The Federal Government is proposing a cap of 270,000 students in 2025

By Bronwyn Allen
Thu, Sep 5, 2024 11:04amGrey Clock 2 min

The Federal Government is proposing a cap on international students in 2025, with legislation recently put forth to limit enrolments to 270,000. This would comprise 145,000 university students and 95,000 vocational education training (VET) placements. Many people in the tertiary education sector argue that this is an immigration policy designed to curb new arrivals amid a housing crisis.

The Federal Government has been criticised for a record surge in immigration following the pandemic, which has placed additional pressure on the rental market. According to the Australian Bureau of Statistics, 737,000 migrants arrived in Australia in FY23, up from 427,000 in FY22. Among them were 554,000 people on temporary visas, 283,000 of which were international students.

REA economist Anne Flaherty said the post-pandemic surge in overseas students in 2023 and 2024 coincided with building sector constraints that exacerbated the housing undersupply and contributed to rapidly rising rents and record-low vacancy rates over the past two years.

“There is no question that high levels of migration have been a key driver of the rental crisis,” Ms Flaherty said. “Rent growth from surging student numbers can be seen in “student suburbs”. Examples include Clayton, home to Australia’s largest university Monash, which saw unit rents up 20% over the 12 months ending July, and Glebe, near the University of Sydney which saw rents up 17%.”

Ms Flaherty said the new cap in 2025 would have little immediate impact on the market, given the students here now will stay for several more years while they complete their studies.

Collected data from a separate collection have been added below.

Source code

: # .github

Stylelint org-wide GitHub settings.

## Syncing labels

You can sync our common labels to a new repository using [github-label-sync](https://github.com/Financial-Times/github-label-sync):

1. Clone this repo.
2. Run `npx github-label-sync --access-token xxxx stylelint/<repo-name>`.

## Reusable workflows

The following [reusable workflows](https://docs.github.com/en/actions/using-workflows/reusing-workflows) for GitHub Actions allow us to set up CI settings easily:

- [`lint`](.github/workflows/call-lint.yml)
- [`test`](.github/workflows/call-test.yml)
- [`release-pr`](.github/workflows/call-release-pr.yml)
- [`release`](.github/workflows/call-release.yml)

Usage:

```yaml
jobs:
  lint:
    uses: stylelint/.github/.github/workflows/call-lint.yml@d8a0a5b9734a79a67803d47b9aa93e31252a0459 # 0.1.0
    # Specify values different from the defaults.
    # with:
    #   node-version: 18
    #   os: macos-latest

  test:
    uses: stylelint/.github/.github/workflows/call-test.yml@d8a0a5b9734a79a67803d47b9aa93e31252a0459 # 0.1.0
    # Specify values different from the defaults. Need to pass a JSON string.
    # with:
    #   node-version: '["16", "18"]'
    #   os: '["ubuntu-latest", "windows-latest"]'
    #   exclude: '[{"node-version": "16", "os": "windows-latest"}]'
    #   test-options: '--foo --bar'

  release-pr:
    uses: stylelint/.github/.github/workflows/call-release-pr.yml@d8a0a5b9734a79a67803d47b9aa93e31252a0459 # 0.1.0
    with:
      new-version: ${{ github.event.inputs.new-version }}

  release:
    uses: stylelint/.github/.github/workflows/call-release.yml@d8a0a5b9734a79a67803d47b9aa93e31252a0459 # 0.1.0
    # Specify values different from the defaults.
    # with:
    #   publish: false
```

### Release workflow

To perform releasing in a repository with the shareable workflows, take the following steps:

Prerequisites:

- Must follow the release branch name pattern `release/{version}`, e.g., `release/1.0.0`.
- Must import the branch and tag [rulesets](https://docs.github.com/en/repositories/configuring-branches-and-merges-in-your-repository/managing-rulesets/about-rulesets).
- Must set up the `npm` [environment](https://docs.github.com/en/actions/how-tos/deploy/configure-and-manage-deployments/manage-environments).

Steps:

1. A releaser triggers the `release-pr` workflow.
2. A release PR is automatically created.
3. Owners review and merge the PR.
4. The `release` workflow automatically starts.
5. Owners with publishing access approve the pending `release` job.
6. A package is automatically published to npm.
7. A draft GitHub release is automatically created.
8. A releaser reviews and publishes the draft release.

The Federal Government wants universities to provide more purpose-built student accommodation (PBSA) to free up homes in the strained private rental market. CBRE estimates that only 6 percent of students currently have the opportunity to live on-campus or in PBSA close to their universities.

In a new report on student accommodation, CBRE estimates there are 223,000 overseas students in Sydney and 334,000 in Melbourne. It estimates an unmet demand for 25,000 PBSA beds in the University of Sydney and UTS catchment alone and 15,000 beds in the University of Melbourne and RMIT catchment.

The Student Accommodation Council says there are 7,700 new PBSA beds in the pipeline for 2026 but 84,000 are needed. The council’s executive director, Torie Brown, said governments need to incentivise foreign investors to build more student housing. “Ridiculously high state taxes on international investors who build PBSA continue to be a handbrake on new development,” she said. “International students have been unfairly blamed for the rental crisis … There are more domestic students in rental homes than international – yet no one is suggesting we ban share-houses for local university students.”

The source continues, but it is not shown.